MATERIAL TO PROCESS: Begin

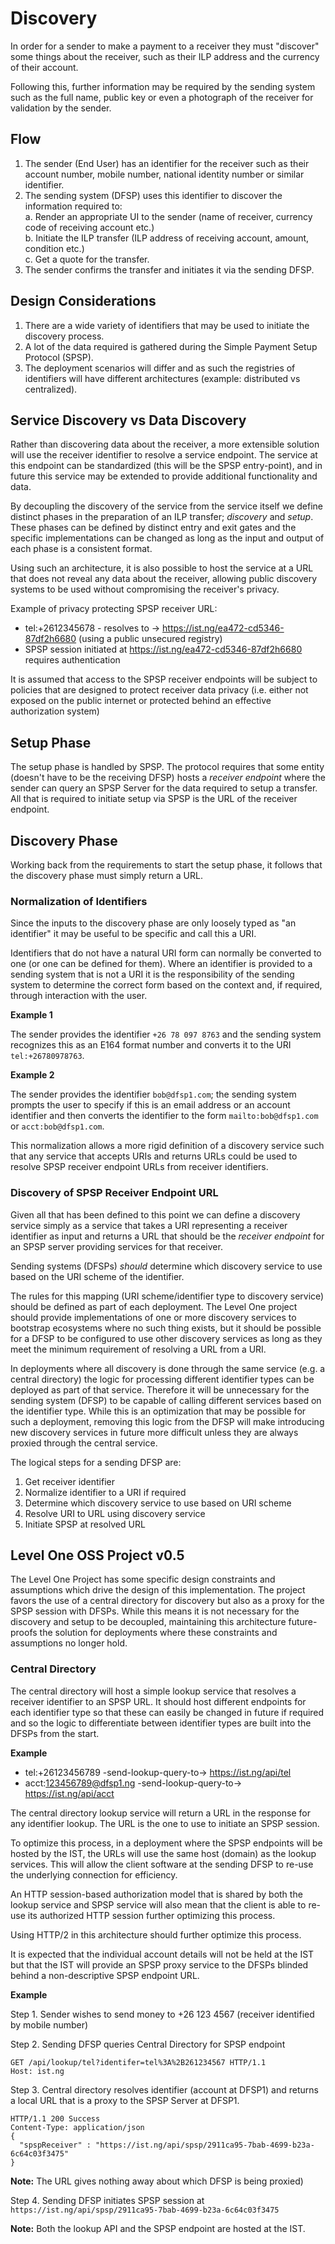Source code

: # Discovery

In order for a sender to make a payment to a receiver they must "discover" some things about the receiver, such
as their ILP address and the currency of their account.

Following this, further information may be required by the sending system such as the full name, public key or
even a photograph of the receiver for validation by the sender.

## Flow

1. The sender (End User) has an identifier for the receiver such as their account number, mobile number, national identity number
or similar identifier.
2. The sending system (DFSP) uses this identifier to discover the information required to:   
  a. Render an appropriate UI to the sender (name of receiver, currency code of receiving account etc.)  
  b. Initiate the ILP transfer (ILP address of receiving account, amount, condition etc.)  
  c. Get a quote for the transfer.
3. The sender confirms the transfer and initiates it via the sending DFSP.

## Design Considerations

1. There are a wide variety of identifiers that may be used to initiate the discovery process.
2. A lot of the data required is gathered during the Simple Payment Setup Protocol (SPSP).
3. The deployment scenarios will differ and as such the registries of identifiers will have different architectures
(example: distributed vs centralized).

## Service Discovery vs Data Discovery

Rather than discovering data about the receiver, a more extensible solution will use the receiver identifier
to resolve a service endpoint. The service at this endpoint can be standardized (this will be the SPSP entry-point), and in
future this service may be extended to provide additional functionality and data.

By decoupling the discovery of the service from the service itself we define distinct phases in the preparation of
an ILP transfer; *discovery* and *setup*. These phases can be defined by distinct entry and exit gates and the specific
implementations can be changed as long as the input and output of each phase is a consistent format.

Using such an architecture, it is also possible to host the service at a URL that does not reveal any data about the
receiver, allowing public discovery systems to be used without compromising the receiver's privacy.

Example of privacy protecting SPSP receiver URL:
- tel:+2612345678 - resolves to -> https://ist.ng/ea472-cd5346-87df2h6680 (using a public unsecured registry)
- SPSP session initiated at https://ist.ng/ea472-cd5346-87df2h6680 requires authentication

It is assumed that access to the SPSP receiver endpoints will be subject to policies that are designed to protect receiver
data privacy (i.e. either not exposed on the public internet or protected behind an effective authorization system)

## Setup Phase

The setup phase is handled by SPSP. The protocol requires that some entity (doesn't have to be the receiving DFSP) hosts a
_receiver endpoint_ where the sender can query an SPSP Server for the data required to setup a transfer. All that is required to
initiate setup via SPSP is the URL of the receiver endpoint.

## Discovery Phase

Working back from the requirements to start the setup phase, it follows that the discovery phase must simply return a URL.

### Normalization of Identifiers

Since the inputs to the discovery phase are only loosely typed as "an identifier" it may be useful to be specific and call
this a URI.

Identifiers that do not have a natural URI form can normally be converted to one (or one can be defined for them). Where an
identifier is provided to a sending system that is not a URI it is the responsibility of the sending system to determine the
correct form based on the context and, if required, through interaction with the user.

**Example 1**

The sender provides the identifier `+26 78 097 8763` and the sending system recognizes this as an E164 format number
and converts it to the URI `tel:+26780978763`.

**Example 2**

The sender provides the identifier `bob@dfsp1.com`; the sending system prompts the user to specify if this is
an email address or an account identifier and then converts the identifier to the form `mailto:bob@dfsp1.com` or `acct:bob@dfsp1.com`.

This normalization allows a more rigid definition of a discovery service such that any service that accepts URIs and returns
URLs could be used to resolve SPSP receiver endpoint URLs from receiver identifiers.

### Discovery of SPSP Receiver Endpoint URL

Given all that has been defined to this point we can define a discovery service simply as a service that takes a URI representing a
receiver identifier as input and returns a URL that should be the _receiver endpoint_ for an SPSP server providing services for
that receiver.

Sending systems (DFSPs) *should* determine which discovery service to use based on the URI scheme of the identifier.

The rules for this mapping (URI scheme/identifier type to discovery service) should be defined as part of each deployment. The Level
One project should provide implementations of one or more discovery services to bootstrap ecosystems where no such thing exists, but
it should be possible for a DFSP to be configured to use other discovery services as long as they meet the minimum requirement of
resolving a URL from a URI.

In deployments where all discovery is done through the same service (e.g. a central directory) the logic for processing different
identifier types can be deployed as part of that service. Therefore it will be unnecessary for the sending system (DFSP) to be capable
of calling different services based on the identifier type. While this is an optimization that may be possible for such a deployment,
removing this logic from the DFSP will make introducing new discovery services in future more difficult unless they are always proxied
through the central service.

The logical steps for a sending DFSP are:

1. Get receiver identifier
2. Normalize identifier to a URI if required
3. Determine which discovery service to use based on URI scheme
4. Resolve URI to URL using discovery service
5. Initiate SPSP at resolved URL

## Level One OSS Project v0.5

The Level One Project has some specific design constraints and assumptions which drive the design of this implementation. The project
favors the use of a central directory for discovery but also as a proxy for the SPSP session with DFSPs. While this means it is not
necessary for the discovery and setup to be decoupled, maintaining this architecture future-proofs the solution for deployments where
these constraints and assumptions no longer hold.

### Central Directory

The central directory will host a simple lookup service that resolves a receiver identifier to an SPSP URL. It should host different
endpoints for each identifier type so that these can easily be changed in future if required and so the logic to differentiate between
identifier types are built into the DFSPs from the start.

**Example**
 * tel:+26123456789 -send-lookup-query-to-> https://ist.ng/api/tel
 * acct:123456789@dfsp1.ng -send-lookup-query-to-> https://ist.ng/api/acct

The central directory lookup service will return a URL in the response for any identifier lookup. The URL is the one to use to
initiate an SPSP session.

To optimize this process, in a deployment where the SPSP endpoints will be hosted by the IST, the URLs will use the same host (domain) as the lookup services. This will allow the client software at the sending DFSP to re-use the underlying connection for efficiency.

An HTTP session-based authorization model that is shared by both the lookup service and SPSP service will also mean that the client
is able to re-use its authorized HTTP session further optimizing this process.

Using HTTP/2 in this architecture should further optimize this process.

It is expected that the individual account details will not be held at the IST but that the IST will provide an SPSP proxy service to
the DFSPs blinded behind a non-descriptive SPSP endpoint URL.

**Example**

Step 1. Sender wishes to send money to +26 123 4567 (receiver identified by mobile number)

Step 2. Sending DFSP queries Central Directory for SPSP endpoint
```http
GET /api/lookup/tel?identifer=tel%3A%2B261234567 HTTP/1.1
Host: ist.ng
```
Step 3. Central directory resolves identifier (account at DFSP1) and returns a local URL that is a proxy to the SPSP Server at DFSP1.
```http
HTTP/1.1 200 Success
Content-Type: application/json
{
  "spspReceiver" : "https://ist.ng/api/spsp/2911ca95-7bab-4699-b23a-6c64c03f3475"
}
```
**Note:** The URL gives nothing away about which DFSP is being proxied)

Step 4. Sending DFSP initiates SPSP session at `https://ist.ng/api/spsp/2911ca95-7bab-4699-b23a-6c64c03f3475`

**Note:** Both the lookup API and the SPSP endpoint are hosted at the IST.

MATERIAL TO PROCESS: End

> _TASK GOAL_
Exact duplication is required for the lines above, from the line that contains "to resolve a" to the line that contains "implementations can be", inclusive; omit all others.

> _OUTPUT FOR THIS TASK_
to resolve a service endpoint. The service at this endpoint can be standardized (this will be the SPSP entry-point), and in
future this service may be extended to provide additional functionality and data.

By decoupling the discovery of the service from the service itself we define distinct phases in the preparation of
an ILP transfer; *discovery* and *setup*. These phases can be defined by distinct entry and exit gates and the specific
implementations can be changed as long as the input and output of each phase is a consistent format.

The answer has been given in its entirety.